The word “dermatitis” means inflammation of the skin. “Atopic” refers to diseases that are hereditary, tend to run in families, and often occur together. In atopic dermatitis, the skin becomes extremely itchy and inflamed, causing redness, swelling, cracking, weeping, crusting, and scaling. Dry skin is a very common complaint and an underlying cause of some of the typical rash symptoms.
Although atopic dermatitis can occur in any age, most often it affects infants and young children. In some instances, it may persist into adulthood or actually first show up later in life. A large number of patients tend to have a long-term course with various ups and downs. In most cases, there are periods of time when the disease is worse, called exacerbations or flares, which are followed by periods when the skin improves or clears up entirely, called remissions. Many children with atopic dermatitis enter into a permanent remission of the disease when they get older, although their skin may remain somewhat dry and easily irritated.
Multiple factors can trigger or worsen atopic dermatitis, including dry skin, seasonal allergies, exposure to harsh soaps and detergents, new skin products or creams, and cold weather. Environmental factors can activate symptoms of atopic dermatitis at any time in the lives of individuals who have inherited the atopic disease trait.
Atopic dermatitis is typically a more specific set of three associated conditions occurring in the same person including eczema, allergies, and asthma. Not every component has to be present at the same time, but usually these patients are prone to all of these three related conditions.
The skin of a patient with atopic dermatitis reacts abnormally and easily to irritants, food, and environmental allergens and becomes red, flaky and very itchy. It also becomes vulnerable to surface infections caused by bacteria. The skin on the flexural surfaces of the joints (for example inner sides of elbows and knees) are the most commonly affected regions in people.
Atopic dermatitis often occurs together with other atopic diseases like hay fever,asthma and conjunctivitis. It is a familial and chronic disease and its symptoms can increase or disappear over time. Atopic dermatitis in older children and adults is often confused with psoriasis. Atopic dermatitis afflicts humans, particularly young children; it is also a well-characterized disease in domestic dogs.
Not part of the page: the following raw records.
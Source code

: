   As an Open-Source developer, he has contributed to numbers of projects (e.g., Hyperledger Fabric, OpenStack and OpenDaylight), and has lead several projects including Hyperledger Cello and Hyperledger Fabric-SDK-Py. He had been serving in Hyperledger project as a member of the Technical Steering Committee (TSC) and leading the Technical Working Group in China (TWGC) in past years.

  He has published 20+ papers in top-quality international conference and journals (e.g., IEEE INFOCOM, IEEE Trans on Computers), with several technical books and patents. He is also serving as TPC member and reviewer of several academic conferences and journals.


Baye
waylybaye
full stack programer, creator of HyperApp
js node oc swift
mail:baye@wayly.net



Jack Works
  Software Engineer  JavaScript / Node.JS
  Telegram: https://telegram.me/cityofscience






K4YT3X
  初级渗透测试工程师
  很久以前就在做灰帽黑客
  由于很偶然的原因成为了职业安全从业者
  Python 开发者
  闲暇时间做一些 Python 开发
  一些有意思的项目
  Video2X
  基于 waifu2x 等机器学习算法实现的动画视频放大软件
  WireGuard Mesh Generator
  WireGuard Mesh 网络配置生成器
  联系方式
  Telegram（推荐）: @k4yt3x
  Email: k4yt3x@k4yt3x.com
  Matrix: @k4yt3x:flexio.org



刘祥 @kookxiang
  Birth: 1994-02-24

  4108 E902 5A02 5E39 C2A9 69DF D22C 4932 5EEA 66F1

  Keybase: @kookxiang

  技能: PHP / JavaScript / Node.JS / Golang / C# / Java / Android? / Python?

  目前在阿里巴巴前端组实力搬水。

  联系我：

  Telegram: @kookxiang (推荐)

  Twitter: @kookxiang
Although there is no cure for atopic eczema, and its cause is not well understood, it can be treated very effectively in the short term through a combination of prevention (learning what triggers the allergic reactions) and drug therapy.
Although it is an inherited disease, eczema is primarily aggravated by contact with or intake of allergens. It can also be influenced by other factors that affects the immune system such as stress or fatigue. Atopic eczema consists of chronic inflammation; it often occurs in people with a history of allergy disorders such as asthma or hay fever. There is no certain cause of atopic dermatitis. In dogs, atopic dermatitis can be caused by or aggravated by inhaled allergens, food allergens, and flea bites; however, in human, such relationships are not well established.
While not cause of atopic dermatitis, food allergy is often present in atopic children, and children with food allergy often present with skin dermatitis indistinguishable from atopic dermatitis. New-onset atopic dermatitis patients at a later age or severe atopic dermatitis often warrant referral to an allergist for food allergy testing. Many dermatologists and physicians test for food allergy in their office. The test is often done as a “pin prick” or “needle prick.” A drop of food extract is placed on the skin, and a small prick in the epidermis is performed. A “wheal” is produced with a positive test.
Common food allergen causing eczematous dermatitis include peanuts, tree nuts, shellfish, fish, milk, and egg. While food allergy induced eczematous dermatitis might present independent of atopic dermatitis, some children with atopic dermatitis also have concurrent food allergies.